Perhaps the last attempt at savage life was that of the harmless humbug who called himself the hermit. In a great tree, close by the highroad, he had built himself a little cabin after the manner of the Swiss Family Robinson; thither he mounted at night, by the romantic aid of a rope ladder; and if dirt be any proof of sincerity, the man was savage as a Sioux. I had the pleasure of his acquaintance; he appeared grossly stupid, not in his perfect wits, and interested in nothing but small change; for that he had a great avidity. In the course of time he proved to be a chicken- stealer, and vanished from his perch; and perhaps from the first he was no true votary of forest freedom, but an ingenious, theatrically-minded beggar, and his cabin in the tree was only stock-in-trade to beg withal. The choice of his position would seem to indicate so much; for if in the forest there are no places still to be discovered, there are many that have been forgotten, and that lie unvisited. There, to be sure, are the blue arrows waiting to reconduct you, now blazed upon a tree, now posted in the corner of a rock. But your security from interruption is complete; you might camp for weeks, if there were only water, and not a soul suspect your presence; and if I may suppose the reader to have committed some great crime and come to me for aid, I think I could still find my way to a small cavern, fitted with a hearth and chimney, where he might lie perfectly concealed. A confederate landscape-painter might daily supply him with food; for water, he would have to make a nightly tramp as far as to the nearest pond; and at last, when the hue and cry began to blow over, he might get gently on the train at some side station, work round by a series of junctions, and be quietly captured at the frontier.
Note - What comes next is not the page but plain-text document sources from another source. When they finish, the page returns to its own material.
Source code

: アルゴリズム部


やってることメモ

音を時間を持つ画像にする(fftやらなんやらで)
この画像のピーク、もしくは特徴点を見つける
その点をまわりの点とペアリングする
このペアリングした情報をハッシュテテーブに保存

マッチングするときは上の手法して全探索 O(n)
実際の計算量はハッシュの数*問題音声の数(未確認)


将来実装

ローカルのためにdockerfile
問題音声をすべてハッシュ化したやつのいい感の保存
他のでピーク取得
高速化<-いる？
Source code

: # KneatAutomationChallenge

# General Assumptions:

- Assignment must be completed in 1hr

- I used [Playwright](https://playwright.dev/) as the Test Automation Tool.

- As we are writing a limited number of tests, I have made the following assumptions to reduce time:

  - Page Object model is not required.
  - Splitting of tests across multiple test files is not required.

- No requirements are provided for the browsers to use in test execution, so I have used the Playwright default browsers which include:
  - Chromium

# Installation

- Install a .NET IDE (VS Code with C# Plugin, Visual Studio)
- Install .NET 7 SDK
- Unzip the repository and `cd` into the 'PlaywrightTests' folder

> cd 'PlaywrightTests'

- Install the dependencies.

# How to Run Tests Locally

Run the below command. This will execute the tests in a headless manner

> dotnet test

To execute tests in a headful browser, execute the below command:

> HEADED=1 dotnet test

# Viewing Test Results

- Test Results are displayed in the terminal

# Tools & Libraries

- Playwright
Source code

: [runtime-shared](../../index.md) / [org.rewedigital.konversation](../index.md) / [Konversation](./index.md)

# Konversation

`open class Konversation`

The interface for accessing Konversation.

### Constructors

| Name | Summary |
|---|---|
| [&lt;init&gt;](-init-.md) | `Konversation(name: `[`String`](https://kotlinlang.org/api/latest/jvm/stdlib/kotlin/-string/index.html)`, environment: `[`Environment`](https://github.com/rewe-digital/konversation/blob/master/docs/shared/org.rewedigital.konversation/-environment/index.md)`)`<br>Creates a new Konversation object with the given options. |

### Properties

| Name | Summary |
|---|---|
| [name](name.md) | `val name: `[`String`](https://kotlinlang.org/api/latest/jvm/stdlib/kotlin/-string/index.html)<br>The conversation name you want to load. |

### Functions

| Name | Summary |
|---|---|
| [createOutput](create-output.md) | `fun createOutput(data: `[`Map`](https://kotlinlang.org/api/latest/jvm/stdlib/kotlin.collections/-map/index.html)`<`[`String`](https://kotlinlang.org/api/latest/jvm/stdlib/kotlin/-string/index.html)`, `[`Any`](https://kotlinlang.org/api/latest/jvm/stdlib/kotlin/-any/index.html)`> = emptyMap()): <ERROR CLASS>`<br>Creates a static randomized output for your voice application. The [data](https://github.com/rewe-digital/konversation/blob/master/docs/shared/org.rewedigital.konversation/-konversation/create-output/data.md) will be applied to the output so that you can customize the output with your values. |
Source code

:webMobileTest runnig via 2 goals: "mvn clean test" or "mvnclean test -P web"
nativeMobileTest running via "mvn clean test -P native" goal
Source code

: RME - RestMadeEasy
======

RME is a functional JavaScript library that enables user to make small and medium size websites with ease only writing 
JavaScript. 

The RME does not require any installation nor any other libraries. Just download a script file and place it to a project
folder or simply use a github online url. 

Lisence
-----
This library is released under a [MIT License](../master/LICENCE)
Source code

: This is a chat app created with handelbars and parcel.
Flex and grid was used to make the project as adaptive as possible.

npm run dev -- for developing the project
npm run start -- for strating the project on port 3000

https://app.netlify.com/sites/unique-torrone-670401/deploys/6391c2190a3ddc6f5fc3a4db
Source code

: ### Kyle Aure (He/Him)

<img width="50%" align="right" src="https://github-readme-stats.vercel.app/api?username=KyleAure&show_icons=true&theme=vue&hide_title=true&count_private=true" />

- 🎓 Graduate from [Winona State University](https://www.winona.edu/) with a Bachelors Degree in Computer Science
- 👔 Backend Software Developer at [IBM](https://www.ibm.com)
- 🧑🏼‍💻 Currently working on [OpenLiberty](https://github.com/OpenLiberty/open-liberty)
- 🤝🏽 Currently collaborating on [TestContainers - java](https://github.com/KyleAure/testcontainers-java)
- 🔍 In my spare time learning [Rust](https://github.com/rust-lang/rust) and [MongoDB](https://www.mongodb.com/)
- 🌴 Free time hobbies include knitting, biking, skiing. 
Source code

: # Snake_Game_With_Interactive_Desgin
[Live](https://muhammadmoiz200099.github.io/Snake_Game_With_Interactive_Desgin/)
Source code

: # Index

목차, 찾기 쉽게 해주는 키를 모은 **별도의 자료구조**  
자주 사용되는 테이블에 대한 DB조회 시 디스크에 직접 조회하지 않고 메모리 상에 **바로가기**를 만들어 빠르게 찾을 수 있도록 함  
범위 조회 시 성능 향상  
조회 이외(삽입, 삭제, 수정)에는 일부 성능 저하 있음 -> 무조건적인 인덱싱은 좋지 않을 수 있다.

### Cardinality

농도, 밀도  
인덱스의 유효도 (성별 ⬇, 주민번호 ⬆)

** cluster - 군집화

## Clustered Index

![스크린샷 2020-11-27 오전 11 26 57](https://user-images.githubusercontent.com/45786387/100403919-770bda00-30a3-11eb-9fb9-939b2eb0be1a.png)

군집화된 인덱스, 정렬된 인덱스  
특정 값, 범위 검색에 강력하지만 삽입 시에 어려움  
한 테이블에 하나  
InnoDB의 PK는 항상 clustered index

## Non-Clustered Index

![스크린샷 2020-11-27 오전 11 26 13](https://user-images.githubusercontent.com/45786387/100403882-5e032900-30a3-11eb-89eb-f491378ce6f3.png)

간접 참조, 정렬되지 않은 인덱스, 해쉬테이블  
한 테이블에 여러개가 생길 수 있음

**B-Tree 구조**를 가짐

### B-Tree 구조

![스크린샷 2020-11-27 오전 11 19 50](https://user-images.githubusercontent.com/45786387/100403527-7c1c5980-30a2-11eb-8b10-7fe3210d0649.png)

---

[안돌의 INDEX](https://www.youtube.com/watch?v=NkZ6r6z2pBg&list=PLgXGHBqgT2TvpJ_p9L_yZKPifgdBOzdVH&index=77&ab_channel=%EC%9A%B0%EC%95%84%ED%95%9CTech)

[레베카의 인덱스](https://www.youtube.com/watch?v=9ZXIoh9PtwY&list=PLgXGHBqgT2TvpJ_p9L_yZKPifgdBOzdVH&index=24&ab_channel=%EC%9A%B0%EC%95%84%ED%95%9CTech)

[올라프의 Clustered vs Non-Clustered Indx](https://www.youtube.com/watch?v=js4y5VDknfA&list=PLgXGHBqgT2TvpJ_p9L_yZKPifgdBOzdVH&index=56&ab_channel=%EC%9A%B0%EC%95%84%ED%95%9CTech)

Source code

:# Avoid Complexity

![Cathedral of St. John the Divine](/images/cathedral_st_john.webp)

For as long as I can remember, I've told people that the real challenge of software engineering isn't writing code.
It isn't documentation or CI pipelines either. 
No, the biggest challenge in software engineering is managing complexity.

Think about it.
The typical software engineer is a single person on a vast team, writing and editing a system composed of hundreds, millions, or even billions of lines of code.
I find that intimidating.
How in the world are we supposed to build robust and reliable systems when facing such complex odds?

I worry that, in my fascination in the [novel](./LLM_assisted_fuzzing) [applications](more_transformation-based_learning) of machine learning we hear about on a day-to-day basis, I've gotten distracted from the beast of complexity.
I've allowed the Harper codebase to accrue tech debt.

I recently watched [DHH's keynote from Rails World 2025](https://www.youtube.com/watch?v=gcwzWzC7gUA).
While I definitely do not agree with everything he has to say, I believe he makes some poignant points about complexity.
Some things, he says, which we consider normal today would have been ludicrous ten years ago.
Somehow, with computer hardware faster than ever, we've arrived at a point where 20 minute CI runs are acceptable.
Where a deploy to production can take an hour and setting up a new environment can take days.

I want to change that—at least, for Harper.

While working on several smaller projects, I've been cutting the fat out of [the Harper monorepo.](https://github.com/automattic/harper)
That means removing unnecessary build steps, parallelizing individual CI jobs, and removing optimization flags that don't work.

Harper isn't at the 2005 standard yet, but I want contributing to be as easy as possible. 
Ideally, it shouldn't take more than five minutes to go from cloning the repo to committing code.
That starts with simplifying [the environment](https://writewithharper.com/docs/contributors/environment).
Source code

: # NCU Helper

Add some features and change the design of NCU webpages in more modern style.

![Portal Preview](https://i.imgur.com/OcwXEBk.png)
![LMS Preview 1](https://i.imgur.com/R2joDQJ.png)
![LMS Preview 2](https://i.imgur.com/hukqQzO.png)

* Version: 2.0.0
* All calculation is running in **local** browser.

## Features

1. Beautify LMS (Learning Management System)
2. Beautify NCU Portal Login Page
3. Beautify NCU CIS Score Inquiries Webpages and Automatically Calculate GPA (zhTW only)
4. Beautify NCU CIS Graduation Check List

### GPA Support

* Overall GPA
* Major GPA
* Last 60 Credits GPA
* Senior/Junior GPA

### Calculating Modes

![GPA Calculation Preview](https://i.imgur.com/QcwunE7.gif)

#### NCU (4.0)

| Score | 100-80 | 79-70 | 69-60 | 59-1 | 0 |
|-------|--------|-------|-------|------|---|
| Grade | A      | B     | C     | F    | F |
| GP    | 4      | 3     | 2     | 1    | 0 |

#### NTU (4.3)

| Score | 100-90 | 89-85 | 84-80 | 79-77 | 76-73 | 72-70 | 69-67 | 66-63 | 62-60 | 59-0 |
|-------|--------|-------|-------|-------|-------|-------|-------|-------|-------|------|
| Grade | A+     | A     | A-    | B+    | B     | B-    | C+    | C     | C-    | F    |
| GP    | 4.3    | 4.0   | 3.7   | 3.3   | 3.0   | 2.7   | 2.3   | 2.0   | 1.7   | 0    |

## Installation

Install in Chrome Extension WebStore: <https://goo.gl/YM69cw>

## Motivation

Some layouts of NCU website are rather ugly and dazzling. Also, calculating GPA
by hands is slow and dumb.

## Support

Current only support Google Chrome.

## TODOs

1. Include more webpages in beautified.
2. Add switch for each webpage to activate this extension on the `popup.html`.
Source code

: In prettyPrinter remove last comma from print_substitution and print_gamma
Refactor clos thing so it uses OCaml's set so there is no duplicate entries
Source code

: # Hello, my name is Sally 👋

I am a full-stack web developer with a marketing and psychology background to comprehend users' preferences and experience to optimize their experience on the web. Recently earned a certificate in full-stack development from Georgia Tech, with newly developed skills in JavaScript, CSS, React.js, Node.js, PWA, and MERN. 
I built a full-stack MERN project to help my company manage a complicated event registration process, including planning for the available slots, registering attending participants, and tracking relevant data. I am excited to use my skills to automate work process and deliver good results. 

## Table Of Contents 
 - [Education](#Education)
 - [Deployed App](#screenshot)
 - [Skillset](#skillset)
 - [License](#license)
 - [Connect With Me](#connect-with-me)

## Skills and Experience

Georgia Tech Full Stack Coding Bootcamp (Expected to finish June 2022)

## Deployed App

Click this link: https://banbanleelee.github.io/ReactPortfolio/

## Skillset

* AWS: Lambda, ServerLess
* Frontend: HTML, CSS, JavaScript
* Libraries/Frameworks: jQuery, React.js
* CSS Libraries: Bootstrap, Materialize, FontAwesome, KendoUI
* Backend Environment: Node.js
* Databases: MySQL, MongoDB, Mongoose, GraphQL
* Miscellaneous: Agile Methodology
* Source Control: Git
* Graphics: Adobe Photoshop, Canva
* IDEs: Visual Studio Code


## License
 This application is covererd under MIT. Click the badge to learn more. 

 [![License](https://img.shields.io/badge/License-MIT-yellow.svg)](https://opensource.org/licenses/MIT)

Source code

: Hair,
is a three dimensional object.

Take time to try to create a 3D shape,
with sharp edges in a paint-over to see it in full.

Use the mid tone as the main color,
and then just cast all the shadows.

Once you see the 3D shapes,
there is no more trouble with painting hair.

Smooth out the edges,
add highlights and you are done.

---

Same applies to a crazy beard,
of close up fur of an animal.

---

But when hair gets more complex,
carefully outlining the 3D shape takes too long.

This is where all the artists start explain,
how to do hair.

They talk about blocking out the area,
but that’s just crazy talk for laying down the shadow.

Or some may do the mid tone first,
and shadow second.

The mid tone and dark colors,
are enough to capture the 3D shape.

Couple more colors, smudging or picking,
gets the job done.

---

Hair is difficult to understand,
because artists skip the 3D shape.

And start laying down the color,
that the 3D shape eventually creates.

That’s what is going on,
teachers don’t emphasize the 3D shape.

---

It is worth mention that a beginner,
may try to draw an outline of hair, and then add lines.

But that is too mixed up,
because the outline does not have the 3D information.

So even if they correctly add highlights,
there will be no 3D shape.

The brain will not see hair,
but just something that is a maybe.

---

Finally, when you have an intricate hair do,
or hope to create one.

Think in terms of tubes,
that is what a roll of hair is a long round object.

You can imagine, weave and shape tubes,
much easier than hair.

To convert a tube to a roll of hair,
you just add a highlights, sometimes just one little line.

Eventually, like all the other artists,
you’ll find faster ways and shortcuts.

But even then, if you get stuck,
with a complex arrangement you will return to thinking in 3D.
Thus Fontainebleau, although it is truly but a pleasure-ground, and although, in favourable weather, and in the more celebrated quarters, it literally buzzes with the tourist, yet has some of the immunities and offers some of the repose of natural forests. And the solitary, although he must return at night to his frequented inn, may yet pass the day with his own thoughts in the companionable silence of the trees. The demands of the imagination vary; some can be alone in a back garden looked upon by windows; others, like the ostrich, are content with a solitude that meets the eye; and others, again, expand in fancy to the very borders of their desert, and are irritably conscious of a hunter's camp in an adjacent county. To these last, of course, Fontainebleau will seem but an extended tea-garden: a Rosherville on a by-day. But to the plain man it offers solitude: an excellent thing in itself, and a good whet for company.